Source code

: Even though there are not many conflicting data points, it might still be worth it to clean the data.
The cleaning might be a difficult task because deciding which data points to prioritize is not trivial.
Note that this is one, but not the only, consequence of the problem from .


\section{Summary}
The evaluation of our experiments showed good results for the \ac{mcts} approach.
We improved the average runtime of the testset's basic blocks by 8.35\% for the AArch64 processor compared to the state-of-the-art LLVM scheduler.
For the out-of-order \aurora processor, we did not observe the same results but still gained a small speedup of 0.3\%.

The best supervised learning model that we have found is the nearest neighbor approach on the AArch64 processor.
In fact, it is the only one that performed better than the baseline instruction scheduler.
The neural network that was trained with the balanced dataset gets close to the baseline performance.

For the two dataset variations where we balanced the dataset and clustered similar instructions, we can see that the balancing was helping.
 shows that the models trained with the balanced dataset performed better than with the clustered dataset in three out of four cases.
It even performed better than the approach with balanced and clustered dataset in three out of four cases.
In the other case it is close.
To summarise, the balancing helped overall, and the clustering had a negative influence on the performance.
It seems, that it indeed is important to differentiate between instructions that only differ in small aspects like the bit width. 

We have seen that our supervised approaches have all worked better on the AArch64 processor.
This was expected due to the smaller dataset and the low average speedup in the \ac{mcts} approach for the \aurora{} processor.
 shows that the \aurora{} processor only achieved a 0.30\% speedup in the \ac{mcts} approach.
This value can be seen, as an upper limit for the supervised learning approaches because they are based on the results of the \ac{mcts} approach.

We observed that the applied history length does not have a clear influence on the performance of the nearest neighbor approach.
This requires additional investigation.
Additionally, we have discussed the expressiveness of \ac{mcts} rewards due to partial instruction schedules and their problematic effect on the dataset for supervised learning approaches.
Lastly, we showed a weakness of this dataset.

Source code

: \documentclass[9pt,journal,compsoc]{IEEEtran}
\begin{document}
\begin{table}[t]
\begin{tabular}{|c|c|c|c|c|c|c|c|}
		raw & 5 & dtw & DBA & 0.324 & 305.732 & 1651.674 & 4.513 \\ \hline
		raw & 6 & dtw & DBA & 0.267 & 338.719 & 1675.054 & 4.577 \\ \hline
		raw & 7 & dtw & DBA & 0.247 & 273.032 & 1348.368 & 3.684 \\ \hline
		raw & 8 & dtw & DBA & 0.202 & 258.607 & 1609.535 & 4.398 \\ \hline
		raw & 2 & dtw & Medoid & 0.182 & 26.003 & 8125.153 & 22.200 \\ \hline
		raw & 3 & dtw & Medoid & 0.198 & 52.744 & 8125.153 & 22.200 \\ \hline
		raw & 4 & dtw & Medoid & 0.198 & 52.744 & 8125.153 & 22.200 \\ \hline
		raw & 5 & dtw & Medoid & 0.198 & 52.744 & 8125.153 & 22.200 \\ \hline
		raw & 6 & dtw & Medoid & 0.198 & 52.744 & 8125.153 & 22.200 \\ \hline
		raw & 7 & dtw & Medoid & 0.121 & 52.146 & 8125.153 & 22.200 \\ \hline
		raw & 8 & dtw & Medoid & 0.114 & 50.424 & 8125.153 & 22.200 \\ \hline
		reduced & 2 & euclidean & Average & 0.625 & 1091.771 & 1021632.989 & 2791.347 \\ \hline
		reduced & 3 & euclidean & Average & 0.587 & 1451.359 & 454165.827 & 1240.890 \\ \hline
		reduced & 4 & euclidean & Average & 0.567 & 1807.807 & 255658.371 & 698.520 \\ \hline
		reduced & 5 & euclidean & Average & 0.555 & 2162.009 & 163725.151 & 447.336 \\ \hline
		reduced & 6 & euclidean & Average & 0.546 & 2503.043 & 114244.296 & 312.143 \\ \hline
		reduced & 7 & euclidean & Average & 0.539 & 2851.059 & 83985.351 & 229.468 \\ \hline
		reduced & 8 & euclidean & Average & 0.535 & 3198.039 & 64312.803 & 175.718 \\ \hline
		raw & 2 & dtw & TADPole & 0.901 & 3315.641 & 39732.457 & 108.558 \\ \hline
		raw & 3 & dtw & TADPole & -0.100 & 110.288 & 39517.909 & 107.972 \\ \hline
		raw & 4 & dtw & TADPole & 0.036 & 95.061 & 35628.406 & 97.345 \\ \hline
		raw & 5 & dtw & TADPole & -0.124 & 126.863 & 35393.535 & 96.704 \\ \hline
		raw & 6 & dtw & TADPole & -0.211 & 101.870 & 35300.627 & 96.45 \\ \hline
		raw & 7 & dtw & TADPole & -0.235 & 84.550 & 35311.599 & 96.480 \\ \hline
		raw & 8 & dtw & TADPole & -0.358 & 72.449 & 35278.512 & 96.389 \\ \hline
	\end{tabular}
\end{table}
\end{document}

····················

■ **Brief**
Only the lines from the one containing "reduced & 2" through the final line of the records above should be printed, exactly as they stand.

■ **Answer to this task**
		reduced & 2 & euclidean & Average & 0.625 & 1091.771 & 1021632.989 & 2791.347 \\ \hline
		reduced & 3 & euclidean & Average & 0.587 & 1451.359 & 454165.827 & 1240.890 \\ \hline
		reduced & 4 & euclidean & Average & 0.567 & 1807.807 & 255658.371 & 698.520 \\ \hline
		reduced & 5 & euclidean & Average & 0.555 & 2162.009 & 163725.151 & 447.336 \\ \hline
		reduced & 6 & euclidean & Average & 0.546 & 2503.043 & 114244.296 & 312.143 \\ \hline
		reduced & 7 & euclidean & Average & 0.539 & 2851.059 & 83985.351 & 229.468 \\ \hline
		reduced & 8 & euclidean & Average & 0.535 & 3198.039 & 64312.803 & 175.718 \\ \hline
		raw & 2 & dtw & TADPole & 0.901 & 3315.641 & 39732.457 & 108.558 \\ \hline
		raw & 3 & dtw & TADPole & -0.100 & 110.288 & 39517.909 & 107.972 \\ \hline
		raw & 4 & dtw & TADPole & 0.036 & 95.061 & 35628.406 & 97.345 \\ \hline
		raw & 5 & dtw & TADPole & -0.124 & 126.863 & 35393.535 & 96.704 \\ \hline
		raw & 6 & dtw & TADPole & -0.211 & 101.870 & 35300.627 & 96.45 \\ \hline
		raw & 7 & dtw & TADPole & -0.235 & 84.550 & 35311.599 & 96.480 \\ \hline
		raw & 8 & dtw & TADPole & -0.358 & 72.449 & 35278.512 & 96.389 \\ \hline
	\end{tabular}
\end{table}
\end{document}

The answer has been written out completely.